Fluido na cabeça de um recém-nascido

Hoje, cada quinto recém-nascido é diagnosticado com "aumento da pressão intracraniana". Acalme-se imediatamente: em 99%, ele não tem base nem pela análise nem pela pesquisa. No entanto, para verificar o estado do cérebro em uma criança infantil para o acúmulo de líquido na cabeça deve necessariamente! Infelizmente, sob a frase "ICP elevada", a hidrocefalia pode estar escondida - uma patologia perigosa.

Em termos médicos, o líquido na cabeça de um bebê recém-nascido é um congestionamento na cavidade cerebral do líquido cefalorraquidiano, ou seja, líquido cefalorraquidiano.

Manifestação

Existem muitos tipos de hidrocefalia , mas em crianças desde o nascimento até os dois anos de idade, os sinais de acúmulo de líquido na cabeça em qualquer forma de patologia são semelhantes.
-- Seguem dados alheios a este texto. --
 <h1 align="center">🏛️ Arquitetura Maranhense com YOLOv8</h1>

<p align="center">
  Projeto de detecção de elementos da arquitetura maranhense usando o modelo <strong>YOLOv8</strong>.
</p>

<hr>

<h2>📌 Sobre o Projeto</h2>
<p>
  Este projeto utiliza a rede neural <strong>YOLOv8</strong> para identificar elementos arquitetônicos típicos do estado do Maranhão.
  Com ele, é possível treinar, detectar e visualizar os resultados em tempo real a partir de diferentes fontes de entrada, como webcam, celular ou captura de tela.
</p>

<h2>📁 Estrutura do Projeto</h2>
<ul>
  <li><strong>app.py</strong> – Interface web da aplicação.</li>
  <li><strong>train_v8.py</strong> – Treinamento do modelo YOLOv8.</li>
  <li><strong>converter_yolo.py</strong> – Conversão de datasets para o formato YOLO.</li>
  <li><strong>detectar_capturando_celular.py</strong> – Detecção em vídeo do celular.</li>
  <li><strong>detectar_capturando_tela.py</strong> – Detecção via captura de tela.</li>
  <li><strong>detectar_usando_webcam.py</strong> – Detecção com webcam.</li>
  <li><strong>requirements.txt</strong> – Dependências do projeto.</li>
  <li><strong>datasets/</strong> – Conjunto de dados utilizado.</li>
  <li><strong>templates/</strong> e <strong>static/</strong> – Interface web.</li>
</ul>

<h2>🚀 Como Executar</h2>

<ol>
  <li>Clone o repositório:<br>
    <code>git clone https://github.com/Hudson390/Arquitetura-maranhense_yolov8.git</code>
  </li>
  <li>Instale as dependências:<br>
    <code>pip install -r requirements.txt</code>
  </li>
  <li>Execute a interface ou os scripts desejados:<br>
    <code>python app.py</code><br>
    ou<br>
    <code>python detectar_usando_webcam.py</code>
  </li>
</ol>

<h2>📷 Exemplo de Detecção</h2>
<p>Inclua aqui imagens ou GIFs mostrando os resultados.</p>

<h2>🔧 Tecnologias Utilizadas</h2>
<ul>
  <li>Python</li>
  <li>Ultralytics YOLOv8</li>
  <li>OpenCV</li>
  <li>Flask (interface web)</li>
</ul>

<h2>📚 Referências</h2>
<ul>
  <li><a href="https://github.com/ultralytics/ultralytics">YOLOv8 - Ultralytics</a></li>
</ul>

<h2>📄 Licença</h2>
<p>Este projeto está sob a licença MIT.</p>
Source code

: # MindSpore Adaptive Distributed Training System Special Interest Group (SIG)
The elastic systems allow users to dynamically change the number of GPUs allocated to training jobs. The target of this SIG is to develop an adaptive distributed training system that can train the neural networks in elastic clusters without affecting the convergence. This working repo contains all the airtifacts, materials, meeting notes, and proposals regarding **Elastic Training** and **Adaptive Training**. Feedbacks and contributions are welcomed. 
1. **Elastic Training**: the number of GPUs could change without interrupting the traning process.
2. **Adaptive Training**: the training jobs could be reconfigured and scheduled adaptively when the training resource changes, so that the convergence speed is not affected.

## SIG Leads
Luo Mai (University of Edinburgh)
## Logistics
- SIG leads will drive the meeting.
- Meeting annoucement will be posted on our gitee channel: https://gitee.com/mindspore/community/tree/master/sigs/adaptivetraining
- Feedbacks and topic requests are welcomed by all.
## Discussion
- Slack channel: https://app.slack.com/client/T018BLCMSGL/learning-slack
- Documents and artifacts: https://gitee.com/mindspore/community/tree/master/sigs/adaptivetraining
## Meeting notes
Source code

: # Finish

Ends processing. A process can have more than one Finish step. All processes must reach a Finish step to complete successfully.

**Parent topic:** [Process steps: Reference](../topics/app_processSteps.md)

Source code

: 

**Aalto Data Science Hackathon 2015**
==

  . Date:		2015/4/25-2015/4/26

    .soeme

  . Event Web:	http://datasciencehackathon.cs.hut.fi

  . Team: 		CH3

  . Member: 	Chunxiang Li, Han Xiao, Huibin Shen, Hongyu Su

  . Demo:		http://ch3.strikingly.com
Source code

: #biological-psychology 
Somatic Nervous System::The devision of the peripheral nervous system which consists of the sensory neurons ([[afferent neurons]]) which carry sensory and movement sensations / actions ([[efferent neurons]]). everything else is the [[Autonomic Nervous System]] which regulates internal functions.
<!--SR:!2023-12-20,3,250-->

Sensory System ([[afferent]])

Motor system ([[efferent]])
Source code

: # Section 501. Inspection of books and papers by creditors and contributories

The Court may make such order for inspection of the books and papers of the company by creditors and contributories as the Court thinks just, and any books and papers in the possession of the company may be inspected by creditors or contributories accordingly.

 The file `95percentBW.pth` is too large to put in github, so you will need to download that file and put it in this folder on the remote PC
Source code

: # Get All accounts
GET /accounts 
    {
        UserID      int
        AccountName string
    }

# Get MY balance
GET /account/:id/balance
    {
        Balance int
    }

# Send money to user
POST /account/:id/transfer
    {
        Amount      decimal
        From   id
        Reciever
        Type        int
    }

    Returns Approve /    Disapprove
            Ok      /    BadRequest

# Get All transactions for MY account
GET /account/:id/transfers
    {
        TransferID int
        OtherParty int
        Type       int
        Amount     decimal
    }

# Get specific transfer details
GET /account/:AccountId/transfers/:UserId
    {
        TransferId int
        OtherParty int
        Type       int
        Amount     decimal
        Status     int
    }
O principal sintoma é o crescimento patologicamente rápido da circunferência da cabeça da criança. É por isso que é tão importante visitar o pediatra mensalmente, que mede a cabeça e compara os números com a norma.

Na hidrocefalia, o fontanum também é ampliado em tamanho e um fontanel grande. Isso se deve ao fato de que as costuras entre os ossos do crânio ainda não estão formadas e o líquido pressiona-as por dentro. Quando o líquido cefalorraquidiano se acumula, a fontanela, que normalmente se fecha ao ano, pode permanecer aberta por até três anos. Com o tempo, os sinais estão se tornando mais proeminentes: ossos finos do crânio, testa protuberante e desproporcional, rede venosa na face, tônus ​​muscular nas pernas, convulsões. Uma criança doente fica para trás em desenvolvimento, chorosa, apática.

Somente especialistas experientes são capazes de reconhecer corretamente os sintomas dessa doença, mas os pais devem procurar ajuda imediatamente, observando a lacuna de desenvolvimento ou o crescimento desproporcional das migalhas na cabeça.

Diagnóstico e tratamento

Após o estabelecimento do diagnóstico primário, a criança é designada para realizar a neurossonografia, a ultrassonografia do cérebro, a tomografia computadorizada ou a ressonância magnética. Quando o diagnóstico é confirmado, a cirurgia de bypass ventrículo-peritoneal é mais frequentemente realizada. A essência da operação é que os cateteres de silicone extraem o líquido cefalorraquidiano dos ventrículos do cérebro da criança para a cavidade abdominal. Menos comumente, o fluido é desviado para o átrio direito ou para o canal espinhal.

Se a operação for realizada a tempo, a criança tem todas as chances de ter uma vida normal, visitando instalações pré-escolares e escolares. No entanto, deve-se levar em conta que o tamanho da cabeça após a operação não diminuirá, já que as alterações nos tecidos ósseos são irreversíveis.